12: Joseph (Part V — This really happened. Promise!)
Here’s part 2, also written on a plane on my way to Karachi. Good times.
Still on the plane. Long ass flight. Getting massively annoyed with people. And not just the babies this time (although, wouldn’t you know it, they’re still going). No, even the adults are starting to wear me thin at this point.
I’m sitting next to a woman who alternates between reading her Quran — out loud, in a whisper — and crying while a Bollywood ripoff of Amelie. No joke. She’s got her elbows all over the damn place. And when she wants to get up to go to the bathroom, she doesn’t say “excuse me” or something. She just stares at me until I get up. It’s going to be a long 823940832043 hours.

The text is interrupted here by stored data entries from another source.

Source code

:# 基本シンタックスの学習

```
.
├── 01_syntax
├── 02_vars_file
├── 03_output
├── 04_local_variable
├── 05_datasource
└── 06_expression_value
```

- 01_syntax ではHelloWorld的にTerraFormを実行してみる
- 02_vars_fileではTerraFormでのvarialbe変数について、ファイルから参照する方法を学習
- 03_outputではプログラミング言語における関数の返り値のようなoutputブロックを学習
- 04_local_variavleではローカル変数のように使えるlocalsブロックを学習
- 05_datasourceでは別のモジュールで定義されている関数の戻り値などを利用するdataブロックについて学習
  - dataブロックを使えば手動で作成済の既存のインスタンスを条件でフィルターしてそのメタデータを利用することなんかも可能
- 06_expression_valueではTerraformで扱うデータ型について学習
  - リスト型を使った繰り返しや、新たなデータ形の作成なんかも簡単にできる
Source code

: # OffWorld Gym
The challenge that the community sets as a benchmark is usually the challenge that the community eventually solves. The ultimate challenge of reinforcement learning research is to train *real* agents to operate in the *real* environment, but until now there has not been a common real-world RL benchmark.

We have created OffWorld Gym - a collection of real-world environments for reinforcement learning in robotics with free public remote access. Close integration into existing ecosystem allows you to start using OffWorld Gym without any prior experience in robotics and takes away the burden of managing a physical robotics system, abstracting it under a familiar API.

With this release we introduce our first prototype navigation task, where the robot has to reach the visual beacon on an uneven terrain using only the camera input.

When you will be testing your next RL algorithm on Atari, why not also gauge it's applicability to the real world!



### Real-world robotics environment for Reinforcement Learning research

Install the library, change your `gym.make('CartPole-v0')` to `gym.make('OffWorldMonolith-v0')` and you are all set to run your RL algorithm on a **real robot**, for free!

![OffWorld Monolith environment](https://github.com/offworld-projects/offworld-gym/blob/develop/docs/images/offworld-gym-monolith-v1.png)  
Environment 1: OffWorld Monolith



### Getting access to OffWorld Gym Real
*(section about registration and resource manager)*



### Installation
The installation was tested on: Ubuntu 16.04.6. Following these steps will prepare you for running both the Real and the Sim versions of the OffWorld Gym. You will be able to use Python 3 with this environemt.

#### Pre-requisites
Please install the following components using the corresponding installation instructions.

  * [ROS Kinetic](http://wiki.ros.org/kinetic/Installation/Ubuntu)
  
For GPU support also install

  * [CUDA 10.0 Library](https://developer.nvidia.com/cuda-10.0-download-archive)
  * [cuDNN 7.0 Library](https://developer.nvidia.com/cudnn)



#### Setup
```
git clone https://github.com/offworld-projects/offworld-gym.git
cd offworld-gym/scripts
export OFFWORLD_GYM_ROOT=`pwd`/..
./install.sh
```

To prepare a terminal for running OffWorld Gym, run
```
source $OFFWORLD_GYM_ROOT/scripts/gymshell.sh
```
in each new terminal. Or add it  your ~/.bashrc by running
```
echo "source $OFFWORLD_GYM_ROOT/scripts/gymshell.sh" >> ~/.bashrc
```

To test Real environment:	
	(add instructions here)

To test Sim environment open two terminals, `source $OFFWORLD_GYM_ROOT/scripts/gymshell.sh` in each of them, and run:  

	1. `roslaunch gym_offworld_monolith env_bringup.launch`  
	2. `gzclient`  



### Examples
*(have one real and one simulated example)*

This is the last of chapter 12. I promise. I know I delved into it a lot more than some other chapters, but cut me some slack. Do you remember how horrendous 10 and 11 were? Do you?? I don’t either. I can barely remember what I had for lunch yesterday let alone something I wrote weeks ago. I’m a sad, sad lady. On with the show:
(94) The caravan departed (from Egypt) and Jacob said (at home): “Say not that I am in my dotage, but I get the smell of Joseph.”
Joseph’s shirt, which is on a caravan leaving Egypt, smells so strong that Jacob can smell it all the way back at his house. Now I know some blind people have a heightened sense of smell, but damn, dude. That’s a bit excessive. Also, Joseph smells the same as he did when he was 6 or 12 or however the hell old he was when he got tossed down that well. I find that hard to believe.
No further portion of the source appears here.